The National Anti-Vivisection Society (NAVS) has revealed that traumatic monkey experiments are being carried out at top universities in the UK ahead of World Day for Laboratory Animals on Friday 24 April. Many of the tests are rated ‘severe’, causing long-lasting suffering. The NAVS is calling for the University of Cambridge, King’s College London, Newcastle University, the University of Oxford and other universities to end their experiments on monkeys.
‘Severe’ and ‘substantial’ tests which cause long-lasting or significant suffering are conducted at King’s College London, and University of Oxford. These universities and the University of Cambridge also conduct ‘moderate’ rated experiments which cause animals ‘noticeable’ suffering. The severity of experiments on marmoset monkeys undertaken at Newcastle University is unspecified. Information about the actual severity of animal experiments is not currently publicly available but will be included in future Government reports, in line with new EU legislation.
Severe experiments may include “toxicity testing where death is the end-point” or surgical interventions which are expected to result in “severe or persistent moderate” post-operative pain, suffering or distress. Moderate suffering includes toxicity testing and irradiation which does not result in death while procedures considered mild can encompass single dose tests and creating tumours which “cause no detectable clinical adverse effects”.
Around 4.1 million animal experiments take place each year in the UK, with 49% undertaken at universities and medical schools. The four universities account for 11% of all primates tested on in the UK and three of the four universities highlighted have increased the number of monkey tests they conduct.
Most recent figures reveal that 2,202 monkeys were used for 3,236 experiments in the UK, with many animals enduring repeat experiments. Hundreds of tests were for ‘fundamental biological research’ while 2,340 were for toxicology research, for which animals typically endure force-feeding or injections of experimental compounds, resulting in debilitating symptoms and even death. Many will be killed at the end of the experiment.
A high proportion of monkeys used in tests are imported into the UK, with almost three quarters of experiments performed on monkeys from outside the EU. The UK is one of Europe’s largest monkey importers, bringing more than 1,350 into the country for experiments in 2012. Half are born to a parent captured from the wild.
The NAVS has previously revealed the brutality of the laboratory primate trade, exposing the shocking reality inside a monkey farm in Mauritius and distributor in Spain. Monkeys snatched from the forest are locked inside tiny, barren cages and manhandled by workers, who swing the terrified animals by their tails and pin their arms behind their backs before subjecting them to painful procedures. This occurs before the individuals reach the laboratory, on a journey which can be as long as seventy hours, cramped inside travel crates. Some do not survive the journey.

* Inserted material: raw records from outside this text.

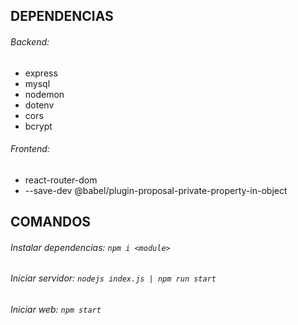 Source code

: ## DEPENDENCIAS

###### Backend:

* express
* mysql
* nodemon
* dotenv
* cors
* bcrypt

###### Frontend:

* react-router-dom
* --save-dev @babel/plugin-proposal-private-property-in-object

## COMANDOS

###### Instalar dependencias: ``npm i <module>``

###### Iniciar servidor: ``nodejs index.js | npm run start``

###### Iniciar web: ``npm start``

NAVS President Jan Creamer said, “These leading universities should pave the way for an end to primate tests and champion the better, humane alternatives already in use. The UK must play no role in this brutal trade, for which the babies of monkeys torn from the wild are exported to laboratories in Britain and around the world. Please join the NAVS call on World Day for Laboratory Animals to stop the monkey business.”
EU legislation on animal experiments supports an end to the wild capture of monkeys and a timetable to end to all primate experiments is backed by MEPs. The NAVS is calling on the public to press for primate tests to be phased-out.
One minute of silence will be observed at midday on World Day for Laboratory Animals, 24 April, to commemorate the suffering of animals in laboratories.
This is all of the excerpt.